着席を促して次に届けたのは、ツアーでのバンド演奏は13年ぶりの披露となるラブバラード「恋心」。明るいメロディーラインではあるが、届かない想いを歌う切なさが伝わってくる。ステージから左右2本アリーナに向かって伸びた花道の突端に、黒田、小渕がそれぞれ立って歌い届けた「恋愛観測」は、深い感動をもたらした。歌い始めは小渕がオクターブ上のハイトーンで歌唱し、続いて黒田と高低入れ替わり、どこかミステリアスな響きを醸し出していく。<この宇宙の端と端にいるような気持ちでいたって>という歌詞の描写を二人の立ち位置で表現し、<銀河の果てから眺めればこんなに近くに居るんだ>というメインテーマは、会場全体の一体感によって自ずと伝わって来た。

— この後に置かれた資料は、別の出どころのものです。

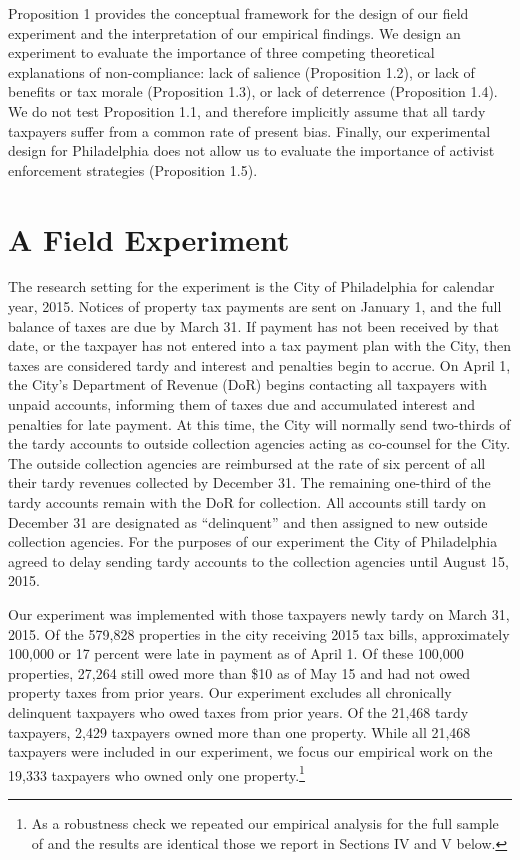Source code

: \documentclass[12pt]{article}
\begin{document}
Proposition 1 provides the conceptual framework for the design 
of our field experiment and the interpretation of our empirical findings. We design an experiment to evaluate the importance of three
competing theoretical explanations of non-compliance: lack of salience (Proposition 1.2), or lack of benefits or tax morale (Proposition 1.3), or lack of deterrence (Proposition 1.4). We do not test Proposition 1.1, and therefore implicitly assume that
all tardy taxpayers suffer from a common rate of present bias. Finally, our experimental design for Philadelphia does not allow us to evaluate the importance of 
activist enforcement strategies (Proposition 1.5). 

\section{A Field Experiment }


The research setting for the experiment is the City of Philadelphia
for calendar year, 2015.  Notices of property tax payments are sent on
January 1, and the full balance of taxes are due by March 31.  If
payment has not been received by that date, or the taxpayer has not
entered into a tax payment plan with the City, then taxes are
considered tardy and interest and penalties begin to accrue.  On
April 1, the City's Department of Revenue (DoR) begins contacting all
taxpayers with unpaid accounts, informing them of taxes due and
accumulated interest and penalties for late payment.  At this time,
the City will normally send two-thirds of the tardy accounts to outside collection agencies acting as co-counsel for the City. The outside collection agencies are reimbursed at the rate of six percent of all their tardy revenues collected by December 31. The remaining one-third of the tardy accounts remain with the DoR for collection. All accounts still tardy on December 31 are designated as ``delinquent'' and then assigned to new outside collection agencies. For the purposes of our experiment the City of Philadelphia agreed to delay sending tardy accounts to the collection agencies until August 15, 2015.

Our experiment was implemented with those taxpayers newly tardy on March 31, 2015. Of the 579,828 properties in the city receiving 2015 tax bills, approximately 100,000 or 17 percent were late in payment as of April 1. Of these 100,000 properties, 27,264 still owed more than \$10 as of May 15 and had not owed property taxes from prior years. Our experiment excludes all chronically delinquent taxpayers who owed taxes from prior years. Of the 21,468 tardy taxpayers, 2,429 taxpayers owned more than one property. While all 21,468 taxpayers were included in our experiment, we focus our empirical work on the 19,333 taxpayers who owned only one property.\footnote{ As a
  robustness check we repeated our empirical analysis for the full
  sample of and the results are identical those we report in Sections
  IV and V below. }  
\end{document}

メインステージに戻り、ピアノインストから滑らかに始まった「あの太陽が、この世界を照らし続けるように。 」は圧巻だった。 後のMCで小渕が語った言葉によれば、「この歌詞をもっと届けるアレンジをしてみたい」という黒田の想いを発端に、試行錯誤の末にできあがった形なのだという。 ピアノに乗せて小渕が吹くブルースハープに続き、雄叫びのような絶唱を響かせた黒田。 曲が終わると小渕は目に涙を光らせて黒田を讃え、観客はスタンディングオベーションを送った。 2人はハイタッチを交わすと、小渕は「今、この拍手が世界中に響いてるかもしれない。 こんな歌を歌える人いますか?」と黒田を絶賛。 黒田は力を出し切って放心したかのような表情を浮かべ、深々と頭を下げた。 小渕はこの曲について「太陽は命、世界中の命は太陽なのかな?と思って書いた歌」だと解説。 「海を渡って、ある国では大きな争いがあり、地下に潜って家族とうずくまって、外に出ることなんて絶対に許されない……燦燦と照る太陽があるのに、それを観るのが怖いという、幼い子どもたちがいるんですよね。 昔の話じゃなくて、今、今日も」と世界情勢に思いを馳せた。 「いつかその子たちが地上に上がって、元気に太陽の下でまた遊べる日が来るように」(小渕)という願いを込めた情熱的なパフォーマンスに、いつまでも拍手が鳴り止まなかった。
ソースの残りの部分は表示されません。